Mara v Browne [1895] is a Court of Chancery case that dealt with liability as a constructive trustee ultimately ruling that, "if one, not being a trustee and not having authority from a trustee, takes upon himself to inter-meddle with trust matters or to do acts characteristic of the office of trustee, he may therefore make himself what is called in law trustee of his own wrong - i.e., a trustee de son tort, or, as it is also termed, a "constructive trustee."

==Facts==
By a settlement made in 1875 on the marriage of the plaintiff, Ellen Jane Reeves [nee Walker], with Harold Reeves, certain securities belonging to the wife were transferred to trustees upon trust to invest and pay the income to the wife during the joint lives of herself and her husband for her separate use, without power of anticipation, and after her death, if the husband should survive, to pay the income to him during his life, and after the death of the survivor, upon the usual trusts for the children of the marriage, with an ultimate trust for the wife absolutely if she should survive her husband. There was no express disposition of the income of the trust funds during the remainder of the wife's life after her husband's death.
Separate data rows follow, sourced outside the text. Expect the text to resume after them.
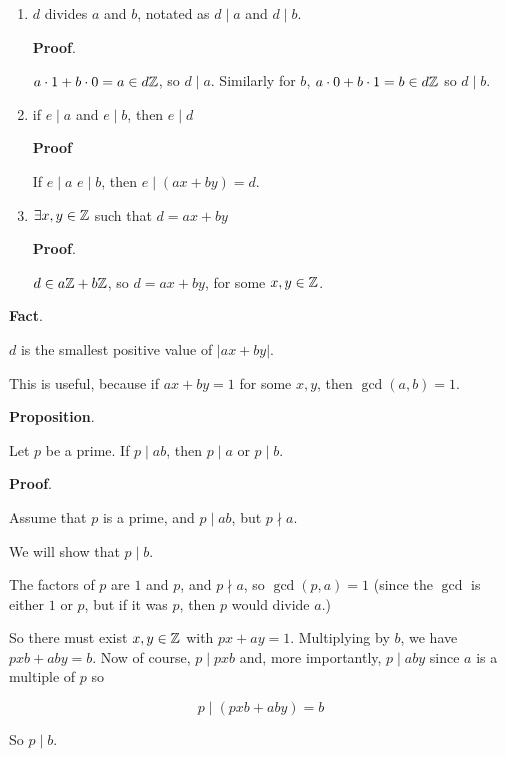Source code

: \documentclass[12pt]{article}
\begin{document}
\begin{enumerate}
  \item $d$ divides $a$ and $b$, notated as $d \mid a$ and $d \mid b$.

    {\bf Proof}.

    $a \cdot 1 + b \cdot 0 = a \in d{\mathbb Z}$, so $d \mid a$. Similarly for $b$, $a \cdot
    0 + b \cdot 1 = b \in d{\mathbb Z}$ so $d \mid b$.

  \item if $e \mid a$ and $e \mid b$, then $e \mid d$

    {\bf Proof}

    If $e \mid a$ $e \mid b$, then $e \mid (ax + by) = d$.

  \item $\exists x, y \in {\mathbb Z}$ such that $d = ax + by$

    {\bf Proof}.

    $d \in a{\mathbb Z} + b{\mathbb Z}$, so $d = ax + by$, for some $x, y \in {\mathbb Z}$.
\end{enumerate}

{\bf Fact}.

$d$ is the smallest positive value of $|ax + by|$.

This is useful, because if $ax + by = 1$ for some $x, y$, then $\gcd(a, b) = 1$.


{\bf Proposition}.

Let $p$ be a prime. If $p \mid ab$, then $p \mid a$ or $p \mid b$.

{\bf Proof}.

Assume that $p$ is a prime, and $p \mid ab$, but $p \nmid a$.

We will show that $p \mid b$.

The factors of $p$ are $1$ and $p$, and $p \nmid a$, so $\gcd(p, a) = 1$ (since
the $\gcd$ is either $1$ or $p$, but if it was $p$, then $p$ would divide $a$.)

So there must exist $x, y \in {\mathbb Z}$ with $px + ay = 1$. Multiplying by $b$, we
have $pxb + aby = b$. Now of course, $p \mid pxb$ and, more importantly, $p \mid aby$
since $a$ is a multiple of $p$ so

\[
  p \mid (pxb + aby) = b
\]

So $p \mid b$.
\end{document}
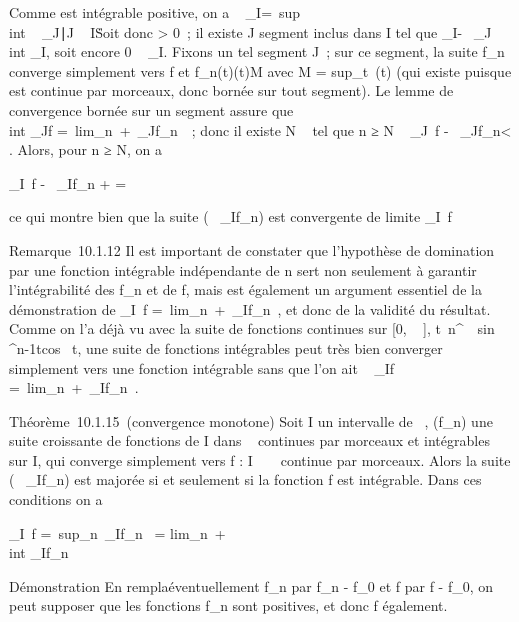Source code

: \documentclass[]{article}
\begin{document}
Comme \phi est intégrable positive, on a \int ~
_I\phi =\
sup\\int ~
_J\phi∣J \subset~ I\. Soit donc
\epsilon > 0~; il existe J segment inclus dans I tel que
\int  _I\phi -\epsilon{}~
\leq\int  _J~\phi \leq\\int
 _I\phi, soit encore 0 \leq\int ~
_I\diagdownJ\phi \leq \epsilon{}. Fixons un tel segment J~;
sur ce segment, la suite f_n converge simplement vers f et
f_n(t)\leq \phi(t)\leq M avec M
= sup_t\inJ~\phi(t) (qui existe puisque \phi
est continue par morceaux, donc bornée sur tout segment). Le lemme de
convergence bornée sur un segment assure que \\int
 _Jf =\
lim_n\rightarrow~+\infty~\int  _Jf_n~~;
donc il existe N \in {}~ tel que n ≥ N \rigtharrow~\left
\int  _J~f
-\int ~
_Jf_n\right  <
\epsilon{}. Alors, pour n ≥ N, on a

\left \int  _I~f
-\int ~
_If_n\right {}\epsilon{} + \epsilon{} = \epsilon

ce qui montre bien que la suite (\int ~
_If_n) est convergente de limite
\int  _I~f

Remarque~10.1.12 Il est important de constater que l'hypothèse de
domination par une fonction intégrable \phi indépendante de n sert non
seulement à garantir l'intégrabilité des f_n et de f, mais est
également un argument essentiel de la démonstration de
\int  _I~f =\
lim_n\rightarrow~+\infty~\int  _If_n~,
et donc de la validité du résultat. Comme on l'a déjà vu avec la suite
de fonctions continues sur [0, \pi~ ],
t\mapsto~n^\alpha~\
sin ^n-1tcos~ t, une suite de
fonctions intégrables peut très bien converger simplement vers une
fonction intégrable sans que l'on ait \int ~
_If =\
lim_n\rightarrow~+\infty~\int  _If_n~.

Théorème~10.1.15~(convergence monotone) Soit I un intervalle de ~,
(f_n) une suite croissante de fonctions de I dans ~ continues
par morceaux et intégrables sur I, qui converge simplement vers f : I \rightarrow~
\mathbb{R}~ continue par morceaux. Alors la suite (\int ~
_If_n) est majorée si et seulement si la fonction f est
intégrable. Dans ces conditions on a

\int  _I~f =\
sup_n\in\mathbb{N}~\int  _If_n~
= lim_n\rightarrow~+\infty~~\\int
 _If_n

Démonstration En rempla\ccant éventuellement
f_n par f_n - f_0 et f par f - f_0,
on peut supposer que les fonctions f_n sont positives, et donc
f également.
\end{document}
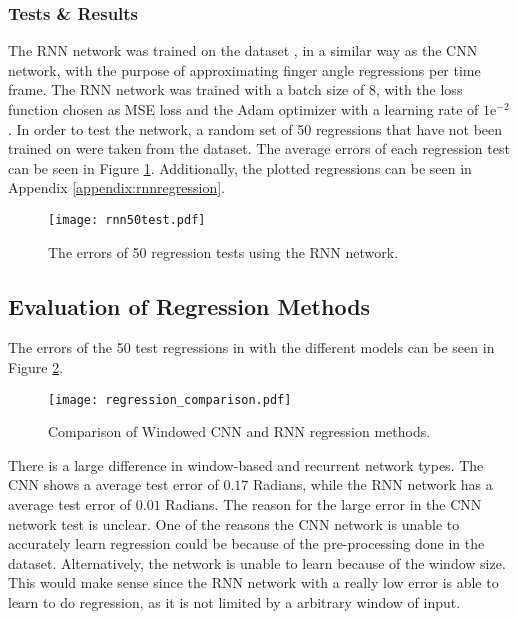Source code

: \documentclass[../main.tex]{subfiles}
\begin{document}
\subsubsection{Tests \& Results}

The RNN network was trained on the dataset \cite{kinmusdataset}, in a similar way as the CNN network, with the purpose of approximating finger angle regressions per time frame.
The RNN network was trained with a batch size of 8, with the loss function chosen as MSE loss and the Adam optimizer with a learning rate of $1\text{e}^{-2}$.
In order to test the network, a random set of 50 regressions that have not been trained on were taken from the dataset.
The average errors of each regression test can be seen in Figure \ref{fig:rnntest}.
Additionally, the plotted regressions can be seen in Appendix \ref{appendix:rnnregression}.

\begin{figure}[H]
\begin{center}
\texttt{[image: rnn50test.pdf]}
\caption{The errors of 50 regression tests using the RNN network.}
\label{fig:rnntest}
\end{center}
\end{figure}

\newpage
\subsection{Evaluation of Regression Methods}

The errors of the 50 test regressions in with the different models can be seen in Figure \ref{fig:regression_comp}.

\begin{figure}[h]
\begin{center}
\texttt{[image: regression\_comparison.pdf]}
\caption{Comparison of Windowed CNN and RNN regression methods.}
\label{fig:regression_comp}
\end{center}
\end{figure}

There is a large difference in window-based and recurrent network types.
The CNN shows a average test error of $0.17$ Radians, while the RNN network has a average test error of $0.01$ Radians. 
The reason for the large error in the CNN network test is unclear.
One of the reasons the CNN network is unable to accurately learn regression could be because of the pre-processing done in the dataset.
Alternatively, the network is unable to learn because of the window size. This would make sense since the RNN network with a really low error is able to learn to do regression, as it is not limited by a arbitrary window of input.
\end{document}
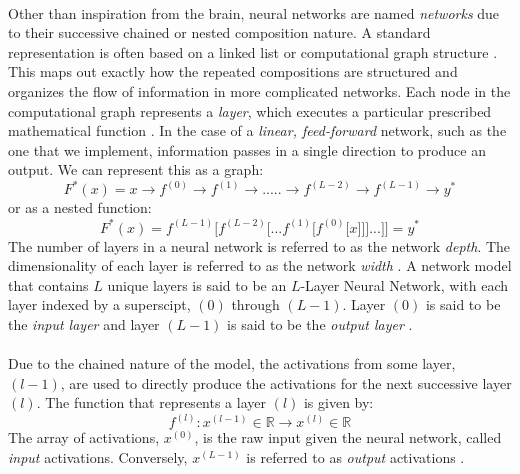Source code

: \documentclass[12pt,letterpaper]{article}
\begin{document}
\paragraph*{}Other than inspiration from the brain, neural networks are named \textit{networks} due to their successive chained or nested composition nature. A standard representation is often based on a linked list or computational graph structure \cite{Goodfellow}. This maps out exactly how the repeated compositions are structured and organizes the flow of information in more complicated networks. Each node in the computational graph represents a \textit{layer}, which executes a particular prescribed mathematical function \cite{Goodfellow}. In the case of a \textit{linear, feed-forward} network, such as the one that we implement, information passes in a single direction to produce an output. We can represent this as a graph:
\begin{equation}
\label{eqn-FunctionGraph}
F^*(x) = x \rightarrow f^{(0)} \rightarrow f^{(1)} \rightarrow ..... \rightarrow
f^{(L-2)} \rightarrow f^{(L-1)} \rightarrow y^*
\end{equation}
or as a nested function:
\begin{equation}
\label{eqn-FunctionChain}
F^*(x) = f^{(L-1)}\big[f^{(L-2)}\big[...f^{(1)}\big[f^{(0)}\big[x\big]\big]\big]...\big]\big] = y^*
\end{equation}
The number of layers in a neural network is referred to as the network \textit{depth}. The dimensionality of each layer is referred to as the network \textit{width} \cite{Geron,Loy}.
A network model that contains $L$ unique layers is said to be an $L$-Layer Neural Network, with each layer indexed by a superscipt, $(0)$ through $(L-1)$. Layer $(0)$ is said to be the \textit{input layer} and layer $(L-1)$ is said to be the \textit{output layer} \cite{Geron,Loy}. 

\paragraph*{}Due to the chained nature of the model, the activations from some layer, $(l-1)$, are used to directly produce the activations for the next successive layer $(l)$. The function that represents a layer $(l)$ is given by:
\begin{equation}
\label{eqn-altLayerFunction}
f^{(l)} : x^{(l-1)} \in \mathbb{R} \rightarrow x^{(l)} \in \mathbb{R}
\end{equation}
The array of activations, $x^{(0)}$, is the raw input given the neural network, called \textit{input} activations. Conversely, $x^{(L-1)}$ is referred to as \textit{output} activations \cite{Geron,James,Loy}.
\end{document}
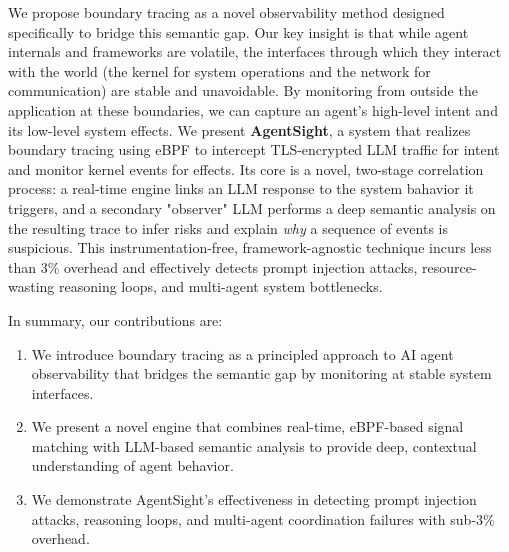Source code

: We propose {boundary tracing} as a novel observability method designed specifically to bridge this semantic gap. Our key insight is that while agent internals and frameworks are volatile, the interfaces through which they interact with the world (the kernel for system operations and the network for communication) are stable and unavoidable. By monitoring from outside the application at these boundaries, we can capture an agent's high-level intent and its low-level system effects. We present \textbf{AgentSight}, a system that realizes boundary tracing using eBPF to intercept TLS-encrypted LLM traffic for intent and monitor kernel events for effects. Its core is a novel, two-stage correlation process: a real-time engine links an LLM response to the system bahavior it triggers, and a secondary "observer" LLM performs a deep semantic analysis on the resulting trace to infer risks and explain \emph{why} a sequence of events is suspicious. This instrumentation-free, framework-agnostic technique incurs less than 3\% overhead and effectively detects prompt injection attacks, resource-wasting reasoning loops, and multi-agent system bottlenecks.

In summary, our contributions are:

\begin{enumerate}
\item We introduce boundary tracing as a principled approach to AI agent observability that bridges the semantic gap by monitoring at stable system interfaces.
\item We present a novel engine that combines real-time, eBPF-based signal matching with LLM-based semantic analysis to provide deep, contextual understanding of agent behavior.
\item We demonstrate AgentSight's effectiveness in detecting prompt injection attacks, reasoning loops, and multi-agent coordination failures with sub-3\% overhead.
\end{enumerate}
In 1883 Harold Reeves consulted Hugh Browne, a solicitor in partnership with his brother Arthur Browne, as to the security of the trust funds then in the hands of James Walker and Bernard E. James, the original trustees. It was arranged that James Walker should retire, and Arthur Robert Reeves (father of the actor Kynaston Reeves) be appointed in his place, and, as his solicitor, Hugh Browne obtained, in June 1884, an examination of the securities alleged by Bernard James to represent the trust funds. Hugh Browne came to the conclusion that they were forgeries. Under judicious pressure Bernard James was induced from time to time to pay all the trust funds by installments into a bank in the joint names of himself and Arthur Robert Reeves, the proposed new trustee, and from time to time to draw moneys out of this account for the purpose of investment upon mortgages found by Hugh Browne. In February and March 1884 sums amounting to £9200 were so drawn out and invested by Hugh Browne, as he alleged, at the instigation and with the approval of Harold Reeves, Mrs. Reeves, and Arthur Robert Reeves, upon the mortgage of houses in course of erection by speculative builders.

In May 1884 Arthur Robert Reeves and Marian Reeves were appointed trustees of the settlement in place of James Walker and Bernard James.

In 1885 Harold Reeves died, leaving two children, and before the commencement of this action Ellen Jane Reeves married William Patrick Mara. This action was commenced on the 7th Nov. 1890 by Ellen Jane Mara and her two infant children, Arthur Robert Reeves and Marian Reeves, against Hugh Browne and Arthur Browne, to make them liable for the losses which had resulted from the investments on builders’ mortgages.

The issue of the writ was more than six years after the date of the last mortgage complained of, but less than six years after the death of Harold Reeves.

==Judgment==
===High Court===
Held, on the evidence, that Hugh Browne had made himself responsible as trustee for the investments, and not merely acted as agent for the trustees; that he had acted for the firm throughout, and therefore Michael Browne was liable as his partner; that Mrs. Mara had not requested or instigated the improper investments within the meaning of the Trustee Act 1893 (56 & 57 Vict. c. 53), s. 45, and her interest could not be impounded.

Held also, that, if the settlement had given Mrs. Mara an interest for life, the Statute of Limitations would have barred her action, but that, as the settlement only gave her an interest during the joint lives of herself and her husband, and her present interest was the life estate by way of resulting trust which came into her possession only on her husband's death, the statute did not begin to run against her until his death, and her action was not barred.

It was decided by North, J. (72 L. T. Rep. 765) that the defendants were liable.

===Court of Appeal===
Hugh Browne in all that he did acted in the capacity of solicitor for one of the two trustees, whose directions as to investments were accepted or acted on by the other; that under these circumstances he could not be made liable as a constructive trustee: and that it was too late to make him liable as solicitor. Held also, that it was not within the scope of the implied authority of a partner in a solicitor's business to constitute himself a constructive trustee so as to bind a partner and make him also liable as a constructive trustee, although he was not aware of the dealings by which the constructive trust was established.

Held, (reversing the decision of North, J., [1895] 2 Ch. 69), therefore, that neither of the defendants could be held liable as a constructive trustee, and that the appeal must be allowed, and the action dismissed with costs.